After 17 days of waiting, I finally held our boy in my arms last night. It didn't matter that I could only see about an inch of his sweet face, buried deep beneath sheets, still attached to cords, wires, probes, and tubes; it didn't matter. I still long for a day when I'll be able to swoop him up into my arms, raspberry his chubby little tummy, listen to him giggle and watch him drool with delight...These are things I dream of, but since I've spent my waking moments wondering if I'd ever get to hold him at all, I'm learning to take what I'm given: all is gift, all is victory.

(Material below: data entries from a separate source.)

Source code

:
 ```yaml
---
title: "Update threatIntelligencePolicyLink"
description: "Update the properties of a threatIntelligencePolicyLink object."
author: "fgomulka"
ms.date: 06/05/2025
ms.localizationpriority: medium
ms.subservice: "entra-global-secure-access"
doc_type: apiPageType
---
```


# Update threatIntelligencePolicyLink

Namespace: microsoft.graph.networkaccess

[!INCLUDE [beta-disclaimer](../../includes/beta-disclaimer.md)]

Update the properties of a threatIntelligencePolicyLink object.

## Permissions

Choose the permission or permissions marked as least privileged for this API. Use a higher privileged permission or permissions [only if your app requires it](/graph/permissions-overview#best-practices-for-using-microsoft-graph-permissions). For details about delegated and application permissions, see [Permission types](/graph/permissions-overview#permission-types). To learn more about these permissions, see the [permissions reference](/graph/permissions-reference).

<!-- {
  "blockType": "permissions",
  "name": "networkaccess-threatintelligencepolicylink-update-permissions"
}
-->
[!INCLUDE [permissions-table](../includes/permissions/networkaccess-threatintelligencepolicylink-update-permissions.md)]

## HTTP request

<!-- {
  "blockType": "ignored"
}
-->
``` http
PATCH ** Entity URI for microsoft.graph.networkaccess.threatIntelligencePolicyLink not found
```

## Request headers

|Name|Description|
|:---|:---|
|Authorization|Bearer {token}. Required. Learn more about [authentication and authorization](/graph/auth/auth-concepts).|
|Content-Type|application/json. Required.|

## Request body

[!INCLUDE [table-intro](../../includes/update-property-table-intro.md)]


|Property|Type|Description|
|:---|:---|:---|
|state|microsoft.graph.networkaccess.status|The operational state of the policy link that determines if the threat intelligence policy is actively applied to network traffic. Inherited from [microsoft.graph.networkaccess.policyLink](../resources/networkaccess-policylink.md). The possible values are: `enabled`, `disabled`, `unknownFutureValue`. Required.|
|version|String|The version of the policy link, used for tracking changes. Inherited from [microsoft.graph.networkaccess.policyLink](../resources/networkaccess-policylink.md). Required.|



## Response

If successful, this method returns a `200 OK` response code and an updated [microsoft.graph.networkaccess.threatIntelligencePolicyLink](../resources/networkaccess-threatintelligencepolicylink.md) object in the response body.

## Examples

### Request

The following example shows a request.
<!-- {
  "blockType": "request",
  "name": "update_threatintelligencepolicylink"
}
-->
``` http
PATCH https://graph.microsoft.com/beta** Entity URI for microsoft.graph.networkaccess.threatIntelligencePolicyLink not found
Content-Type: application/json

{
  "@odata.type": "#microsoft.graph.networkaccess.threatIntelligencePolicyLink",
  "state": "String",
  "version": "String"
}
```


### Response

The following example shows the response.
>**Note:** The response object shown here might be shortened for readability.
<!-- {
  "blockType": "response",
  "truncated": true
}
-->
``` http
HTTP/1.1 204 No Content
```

In light of last night's holding, I felt a step closer to that dream of bringing baby home. But I've been wondering: suppose I do bring home the happy, healthy, perfect little Alder we've all been hoping and praying for. What then? For the first time in my life, I've grappled with the reality that, even if this specific circumstance turns out "well," the suffering won't stop. Walking on this earth means suffering is inevitable. My heart will break. Hearts around me will break. The end of the story is universally true: we all die. Happily ever after isn't achievable while I'm still here. What do I even do with that? Yesterday's study began to answer the question for me:
"For as the rain and the snow come down from heaven and do not return there but water the earth, making it bring forth and sprout, giving seed to the sower and bread to the eater, so shall my word be that goes out from my mouth; it shall not return to me empty, but it shall accomplish that which I purpose, and shall succeed in the thing for which I sent it. (Isaiah 55:10-11)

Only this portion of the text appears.